Wird das neue KI-Gesetz zum Risiko für den Fortschritt?
Inhalt des Artikels:
- Kritik auch aus den USA
- Nächste Stufe zündet
- Bitkom warnt vor Innovationsstau
- Sachsen und Sachsen-Anhalt bleiben gelassen
- IHK Dresden: Kaum Klagen im Silicon Saxony Valley
- KI-Verordnung: Hemmschuh oder Gütesiegel?
Innovationsbremse, Wettbewerbsnachteil, Bürokratiemonster – die Liste der Vorwürfe gegen die europäische KI-Verordnung ist lang. Und der Unmut groß. Wenige Wochen bevor die Verordnung ihre zweite Etappe nimmt, gipfelt er in einem Brandbrief großer europäischer Konzerne an EU-Kommissionspräsidentin Ursula von der Leyen. 44 Spitzenmanager fordern darin, die Umsetzung um zwei Jahre auszusetzen. Siemens unterschreibt gar nicht erst. Die Begründung, der Brief gehe nicht weit genug. Vorstandschef Roland Busch nennt die KI-Regelungen in der "Frankfurter Allgemeinen Zeitung" "toxisch für die Entwicklung digitaler Geschäftsmodelle".
Kritik auch aus den USA
Auch jenseits des Atlantiks regt sich Widerstand.
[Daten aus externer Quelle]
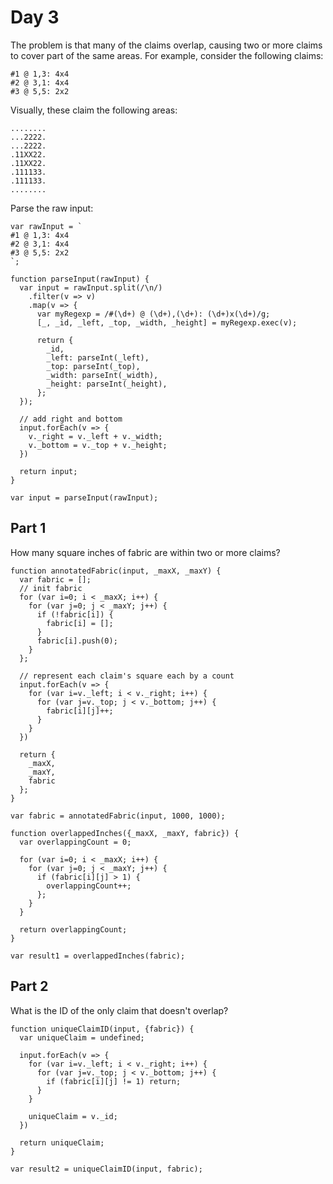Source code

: # Day 3

The problem is that many of the claims overlap, causing two or more claims to cover part of the same areas. For example, consider the following claims:
```
#1 @ 1,3: 4x4
#2 @ 3,1: 4x4
#3 @ 5,5: 2x2
```
Visually, these claim the following areas:
```
........
...2222.
...2222.
.11XX22.
.11XX22.
.111133.
.111133.
........
```

Parse the raw input:

```
var rawInput = `
#1 @ 1,3: 4x4
#2 @ 3,1: 4x4
#3 @ 5,5: 2x2
`;

function parseInput(rawInput) {
  var input = rawInput.split(/\n/)
    .filter(v => v)
    .map(v => {
      var myRegexp = /#(\d+) @ (\d+),(\d+): (\d+)x(\d+)/g;
      [_, _id, _left, _top, _width, _height] = myRegexp.exec(v);

      return {
        _id,
        _left: parseInt(_left),
        _top: parseInt(_top),
        _width: parseInt(_width),
        _height: parseInt(_height),
      };
  });

  // add right and bottom
  input.forEach(v => {
    v._right = v._left + v._width;
    v._bottom = v._top + v._height;
  })

  return input;
}

var input = parseInput(rawInput);
```

## Part 1

How many square inches of fabric are within two or more claims?

```
function annotatedFabric(input, _maxX, _maxY) {
  var fabric = [];
  // init fabric
  for (var i=0; i < _maxX; i++) {
    for (var j=0; j < _maxY; j++) {
      if (!fabric[i]) {
        fabric[i] = [];
      }
      fabric[i].push(0);
    }
  };

  // represent each claim's square each by a count
  input.forEach(v => {
    for (var i=v._left; i < v._right; i++) {
      for (var j=v._top; j < v._bottom; j++) {
        fabric[i][j]++;
      }
    }
  })

  return {
    _maxX,
    _maxY,
    fabric
  };
}

var fabric = annotatedFabric(input, 1000, 1000);

function overlappedInches({_maxX, _maxY, fabric}) {
  var overlappingCount = 0;

  for (var i=0; i < _maxX; i++) {
    for (var j=0; j < _maxY; j++) {
      if (fabric[i][j] > 1) {
        overlappingCount++;
      };
    }
  }

  return overlappingCount;
}

var result1 = overlappedInches(fabric);
```

## Part 2

What is the ID of the only claim that doesn't overlap?

```
function uniqueClaimID(input, {fabric}) {
  var uniqueClaim = undefined;

  input.forEach(v => {
    for (var i=v._left; i < v._right; i++) {
      for (var j=v._top; j < v._bottom; j++) {
        if (fabric[i][j] != 1) return;
      }
    }

    uniqueClaim = v._id;
  })

  return uniqueClaim;
}

var result2 = uniqueClaimID(input, fabric);
```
Europa biege falsch ab, meint Joel Kaplan, Politik-Chef bei Meta, dem Konzern hinter Facebook, Instagram und Whatsapp auf Linkedin sinngemäß. Der Republikaner kündigt an, Meta werde den "Code of Practice" zur Verordnung nicht unterzeichnen, wegen zu vieler Unklarheiten und Risiken für die Entwickler.
Nächste Stufe zündet
Der Hintergrund: Seit Samstag werden allgemeine KI-Modelle wie ChatGPT und Gemini in Europa stärker reguliert; tritt eine weitere Etappe der europäischen KI-Verordnung, auch bekannt als AI Act, in Kraft. Joerg Heidrich ist Rechtsanwalt und IT-Spezialist. Die umfangreichen Transparenz- und Kontrollpflichten, die jetzt für General Purpose AI (GPAI)-Modelle in Kraft träten, machten richtig Arbeit und kosteten viel Geld. "Sicher trägt das nicht dazu bei, dass es in diesem ja auch wirtschaftlich extrem relevanten Bereich zukünftig noch viele Entwicklungen in Europa gibt", meint der Jurist – ohnehin GPAI-Modelle wie ChatGPT in Deutschland und in Europa "extrem seltene Tierchen".
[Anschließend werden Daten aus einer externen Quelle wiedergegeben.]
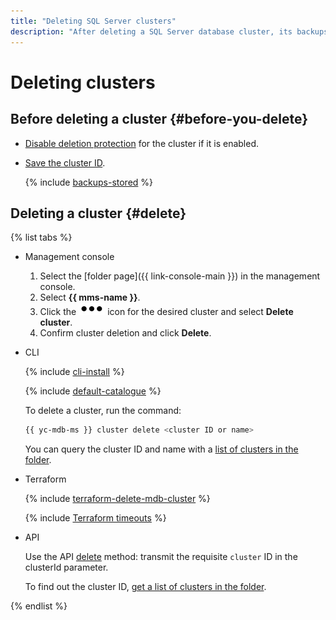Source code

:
 ```yaml
---
title: "Deleting SQL Server clusters"
description: "After deleting a SQL Server database cluster, its backups are preserved and can be used for recovery within 7 days. To restore a deleted cluster from a backup, you will need its ID, so save the cluster ID in a safe place before deleting."
---
```


# Deleting clusters

## Before deleting a cluster {#before-you-delete}

* [Disable deletion protection](update.md#change-additional-settings) for the cluster if it is enabled.
* [Save the cluster ID](cluster-list.md#list-clusters).

   {% include [backups-stored](../../_includes/mdb/backups-stored.md) %}

## Deleting a cluster {#delete}

{% list tabs %}

- Management console

   1. Select the [folder page]({{ link-console-main }}) in the management console.
   1. Select **{{ mms-name }}**.
   1. Click the ![image](../../_assets/options.svg) icon for the desired cluster and select **Delete cluster**.
   1. Confirm cluster deletion and click **Delete**.

- CLI

   {% include [cli-install](../../_includes/cli-install.md) %}

   {% include [default-catalogue](../../_includes/default-catalogue.md) %}

   To delete a cluster, run the command:

   ```bash
   {{ yc-mdb-ms }} cluster delete <cluster ID or name>
   ```

   You can query the cluster ID and name with a [list of clusters in the folder](cluster-list.md#list-clusters).

- Terraform

   {% include [terraform-delete-mdb-cluster](../../_includes/mdb/terraform-delete-mdb-cluster.md) %}

   {% include [Terraform timeouts](../../_includes/mdb/mms/terraform/timeouts.md) %}

- API

   Use the API [delete](../api-ref/Cluster/delete.md) method: transmit the requisite `cluster` ID in the clusterId parameter.

   To find out the cluster ID, [get a list of clusters in the folder](cluster-list.md#list-clusters).

{% endlist %}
Schon vor Monaten hatte Heidrich den AI Act als die schlechteste Verordnung bezeichnet, die ihm in seinem Berufsleben untergekommen sei. "Meine Einschätzung wird mit zunehmender Beschäftigung mit dem AI Act leider in keiner Weise positiver", sagt der IT-Jurist jetzt MDR AKTUELL. Zwar enthalte das Gesetz sinnvolle Aspekte – etwa das Verbot besonders gefährlicher KI-Anwendungen, Kennzeichnungspflichten für "harmlose KI" oder Fortbildungspflichten. Doch bei Hochrisiko-KI spricht Heidrich von einem völlig überzogenen "absoluten Compliance-Overkill".
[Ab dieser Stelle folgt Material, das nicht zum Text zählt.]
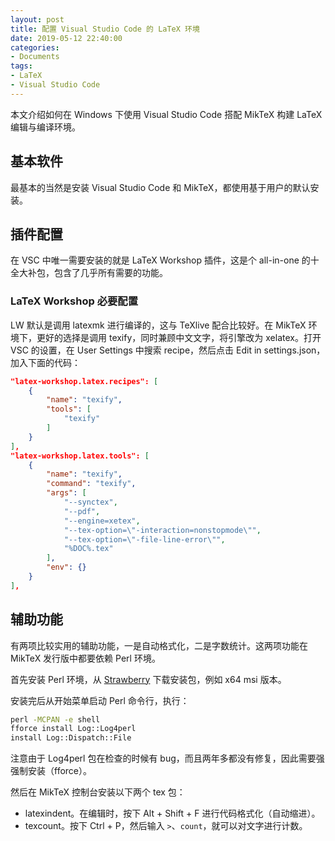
 ```yaml
---
layout: post
title: 配置 Visual Studio Code 的 LaTeX 环境
date: 2019-05-12 22:40:00
categories: 
- Documents
tags:
- LaTeX
- Visual Studio Code
---
```


本文介绍如何在 Windows 下使用 Visual Studio Code 搭配 MikTeX 构建 LaTeX 编辑与编译环境。

## 基本软件

最基本的当然是安装 Visual Studio Code 和 MikTeX，都使用基于用户的默认安装。

## 插件配置

在 VSC 中唯一需要安装的就是 LaTeX Workshop 插件，这是个 all-in-one 的十全大补包，包含了几乎所有需要的功能。

### LaTeX Workshop 必要配置

LW 默认是调用 latexmk 进行编译的，这与 TeXlive 配合比较好。在 MikTeX 环境下，更好的选择是调用 texify，同时兼顾中文文字，将引擎改为 xelatex。打开 VSC 的设置，在 User Settings 中搜索 recipe，然后点击 Edit in settings.json，加入下面的代码：

```json
"latex-workshop.latex.recipes": [
    {
        "name": "texify",
        "tools": [
            "texify"
        ]
    }
],
"latex-workshop.latex.tools": [
    {
        "name": "texify",
        "command": "texify",
        "args": [
            "--synctex",
            "--pdf",
            "--engine=xetex",
            "--tex-option=\"-interaction=nonstopmode\"",
            "--tex-option=\"-file-line-error\"",
            "%DOC%.tex"
        ],
        "env": {}
    }
],
```

## 辅助功能

有两项比较实用的辅助功能，一是自动格式化，二是字数统计。这两项功能在 MikTeX 发行版中都要依赖 Perl 环境。

首先安装 Perl 环境，从 [Strawberry](http://strawberryperl.com/) 下载安装包，例如 x64 msi 版本。

安装完后从开始菜单启动 Perl 命令行，执行：

```cmd
perl -MCPAN -e shell
fforce install Log::Log4perl
install Log::Dispatch::File
```

注意由于 Log4perl 包在检查的时候有 bug，而且两年多都没有修复，因此需要强强制安装（fforce）。

然后在 MikTeX 控制台安装以下两个 tex 包：

* latexindent。在编辑时，按下 Alt + Shift + F 进行代码格式化（自动缩进）。
* texcount。按下 Ctrl + P，然后输入 `>`、`count`，就可以对文字进行计数。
Bitkom warnt vor Innovationsstau
Auch der Branchenverband Bikom sieht Risiken: "Schon heute verursacht er enorme innovationshemmende Rechtsunsicherheit bei Unternehmen", warnt Janis Hecker, KI-Referent beim Digitalbranchenverband Bitkom. Hecker zählt auch auf, warum: Es fehle an Leitlinien zur Auslegung des Gesetzes, klaren Behördenstrukturen und an Standards zur rechtssicheren Umsetzung der Hochrisiko-Anforderungen unter anderem im Medizinprodukte oder Maschinenbereich. Gerade in diesem Bereich drohe eine "Innovationsvollbremsung", da Unternehmen bis Ende 2026 keine Rechtssicherheit darüber haben, wie sie KI-Systeme konform zum AI Act in den Markt bringen könnten.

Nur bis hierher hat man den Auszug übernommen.